Questions fréquentes
L'anorgasmie féminine est définie cliniquement comme l'absence persistante ou récurrente d'orgasme après une phase d'excitation sexuelle normale, ou une intensité orgasmique nettement diminuée, causant une détresse personnelle. Ce trouble peut être primaire (depuis toujours), secondaire (apparu après une période de fonctionnement normal), ou situationnel (possible uniquement dans certaines circonstances ou avec certains types de stimulation). Il ne doit pas être confondu avec une baisse de désir, bien que les deux puissent coexister.
Non, absolument pas. Bien que les facteurs psychologiques (anxiété, éducation, traumatismes) soient fréquents, de nombreuses causes physiologiques peuvent être en jeu. Des déséquilibres hormonaux, des maladies chroniques comme le diabète, ou la prise de certains médicaments (notamment les antidépresseurs ISRS) peuvent bloquer le réflexe orgasmique. Un bilan médical complet est souvent la première étape nécessaire pour écarter ces pistes avant d'entamer une psychothérapie ou une sexothérapie.

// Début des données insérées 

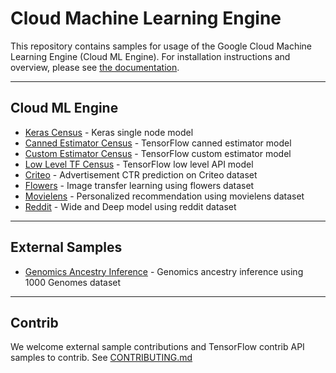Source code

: # Cloud Machine Learning Engine

This repository contains samples for usage of the Google Cloud Machine Learning Engine (Cloud ML Engine). For installation instructions and overview, please see [the documentation](https://cloud.google.com/ml-engine/docs/).

- - - 

## Cloud ML Engine

* [Keras Census](census/keras) - Keras single node model
* [Canned Estimator Census](census/estimator) - TensorFlow canned estimator model
* [Custom Estimator Census](census/customestimator) - TensorFlow custom estimator model
* [Low Level TF Census](census/tensorflowcore) - TensorFlow low level API model
* [Criteo](criteo_tft) - Advertisement CTR prediction on Criteo dataset
* [Flowers](flowers) - Image transfer learning using flowers dataset
* [Movielens](movielens) - Personalized recommendation using movielens dataset
* [Reddit](reddit_tft) - Wide and Deep model using reddit dataset

- - -

## External Samples

* [Genomics Ancestry Inference](https://github.com/googlegenomics/cloudml-examples) - Genomics ancestry inference using 1000 Genomes dataset

- - -

## Contrib

We welcome external sample contributions and TensorFlow contrib API samples to contrib. See [CONTRIBUTING.md](CONTRIBUTING.md)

Oui, le pronostic pour l'anorgasmie secondaire est généralement très bon. Puisque le corps a déjà "appris" le chemin de l'orgasme, le travail thérapeutique consiste à identifier ce qui a changé : est-ce un problème relationnel ? Un blocage lié à un événement de vie ? Un changement physiologique (ménopause, traitement médical) ? Une fois la cause identifiée et traitée, la majorité des femmes retrouvent leur capacité orgasmique grâce à des exercices ciblés et, si besoin, un ajustement médical.

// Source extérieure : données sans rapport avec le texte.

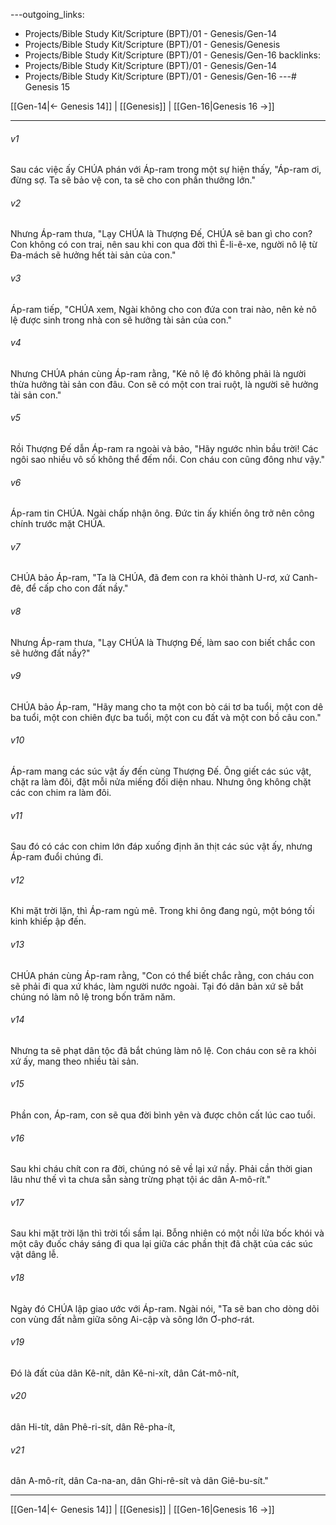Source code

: ---outgoing_links:
  - Projects/Bible Study Kit/Scripture (BPT)/01 - Genesis/Gen-14
  - Projects/Bible Study Kit/Scripture (BPT)/01 - Genesis/Genesis
  - Projects/Bible Study Kit/Scripture (BPT)/01 - Genesis/Gen-16
backlinks:
  - Projects/Bible Study Kit/Scripture (BPT)/01 - Genesis/Gen-14
  - Projects/Bible Study Kit/Scripture (BPT)/01 - Genesis/Gen-16
---# Genesis 15

[[Gen-14|← Genesis 14]] | [[Genesis]] | [[Gen-16|Genesis 16 →]]
***



###### v1 
Sau các việc ấy CHÚA phán với Áp-ram trong một sự hiện thấy, "Áp-ram ơi, đừng sợ. Ta sẽ bảo vệ con, ta sẽ cho con phần thưởng lớn." 

###### v2 
Nhưng Áp-ram thưa, "Lạy CHÚA là Thượng Đế, CHÚA sẽ ban gì cho con? Con không có con trai, nên sau khi con qua đời thì Ê-li-ê-xe, người nô lệ từ Đa-mách sẽ hưởng hết tài sản của con." 

###### v3 
Áp-ram tiếp, "CHÚA xem, Ngài không cho con đứa con trai nào, nên kẻ nô lệ được sinh trong nhà con sẽ hưởng tài sản của con." 

###### v4 
Nhưng CHÚA phán cùng Áp-ram rằng, "Kẻ nô lệ đó không phải là người thừa hưởng tài sản con đâu. Con sẽ có một con trai ruột, là người sẽ hưởng tài sản con." 

###### v5 
Rồi Thượng Đế dẫn Áp-ram ra ngoài và bảo, "Hãy ngước nhìn bầu trời! Các ngôi sao nhiều vô số không thể đếm nổi. Con cháu con cũng đông như vậy." 

###### v6 
Áp-ram tin CHÚA. Ngài chấp nhận ông. Đức tin ấy khiến ông trở nên công chính trước mặt CHÚA. 

###### v7 
CHÚA bảo Áp-ram, "Ta là CHÚA, đã đem con ra khỏi thành U-rơ, xứ Canh-đê, để cấp cho con đất nầy." 

###### v8 
Nhưng Áp-ram thưa, "Lạy CHÚA là Thượng Đế, làm sao con biết chắc con sẽ hưởng đất nầy?" 

###### v9 
CHÚA bảo Áp-ram, "Hãy mang cho ta một con bò cái tơ ba tuổi, một con dê ba tuổi, một con chiên đực ba tuổi, một con cu đất và một con bồ câu con." 

###### v10 
Áp-ram mang các súc vật ấy đến cùng Thượng Đế. Ông giết các súc vật, chặt ra làm đôi, đặt mỗi nửa miếng đối diện nhau. Nhưng ông không chặt các con chim ra làm đôi. 

###### v11 
Sau đó có các con chim lớn đáp xuống định ăn thịt các súc vật ấy, nhưng Áp-ram đuổi chúng đi. 

###### v12 
Khi mặt trời lặn, thì Áp-ram ngủ mê. Trong khi ông đang ngủ, một bóng tối kinh khiếp ập đến. 

###### v13 
CHÚA phán cùng Áp-ram rằng, "Con có thể biết chắc rằng, con cháu con sẽ phải đi qua xứ khác, làm người nước ngoài. Tại đó dân bản xứ sẽ bắt chúng nó làm nô lệ trong bốn trăm năm. 

###### v14 
Nhưng ta sẽ phạt dân tộc đã bắt chúng làm nô lệ. Con cháu con sẽ ra khỏi xứ ấy, mang theo nhiều tài sản. 

###### v15 
Phần con, Áp-ram, con sẽ qua đời bình yên và được chôn cất lúc cao tuổi. 

###### v16 
Sau khi cháu chít con ra đời, chúng nó sẽ về lại xứ nầy. Phải cần thời gian lâu như thế vì ta chưa sẵn sàng trừng phạt tội ác dân A-mô-rít." 

###### v17 
Sau khi mặt trời lặn thì trời tối sầm lại. Bỗng nhiên có một nồi lửa bốc khói và một cây đuốc cháy sáng đi qua lại giữa các phần thịt đã chặt của các súc vật dâng lễ. 

###### v18 
Ngày đó CHÚA lập giao ước với Áp-ram. Ngài nói, "Ta sẽ ban cho dòng dõi con vùng đất nằm giữa sông Ai-cập và sông lớn Ơ-phơ-rát. 

###### v19 
Đó là đất của dân Kê-nít, dân Kê-ni-xít, dân Cát-mô-nít, 

###### v20 
dân Hi-tít, dân Phê-ri-sít, dân Rê-pha-ít, 

###### v21 
dân A-mô-rít, dân Ca-na-an, dân Ghi-rê-sít và dân Giê-bu-sít."

***
[[Gen-14|← Genesis 14]] | [[Genesis]] | [[Gen-16|Genesis 16 →]]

La porte d'entrée peut être votre gynécologue pour éliminer toute cause organique ou hormonale. Cependant, pour un accompagnement spécifique, le sexologue clinicien (qu'il soit médecin ou psychologue de formation) est le spécialiste le plus adapté. En Suisse, recherchez des thérapeutes reconnus par la SSS (Société Suisse de Sexologie). Dans certains cas, une collaboration avec un physiothérapeute spécialisé en rééducation pelvi-périnéale peut s'avérer extrêmement bénéfique pour travailler sur la conscience musculaire.
C'est effectivement un facteur majeur dans l'anorgasmie situationnelle. Les études montrent que seulement 20 à 30 % des femmes atteignent l'orgasme par la seule pénétration vaginale sans stimulation clitoridienne concomitante. Pour beaucoup de femmes, l'absence d'orgasme n'est pas une dysfonction, mais simplement le résultat d'une stimulation inadéquate. L'intégration de la stimulation manuelle, orale ou via un sextoy pendant les rapports est souvent la clé pour résoudre ce que l'on qualifie parfois, à tort, d'anorgasmie.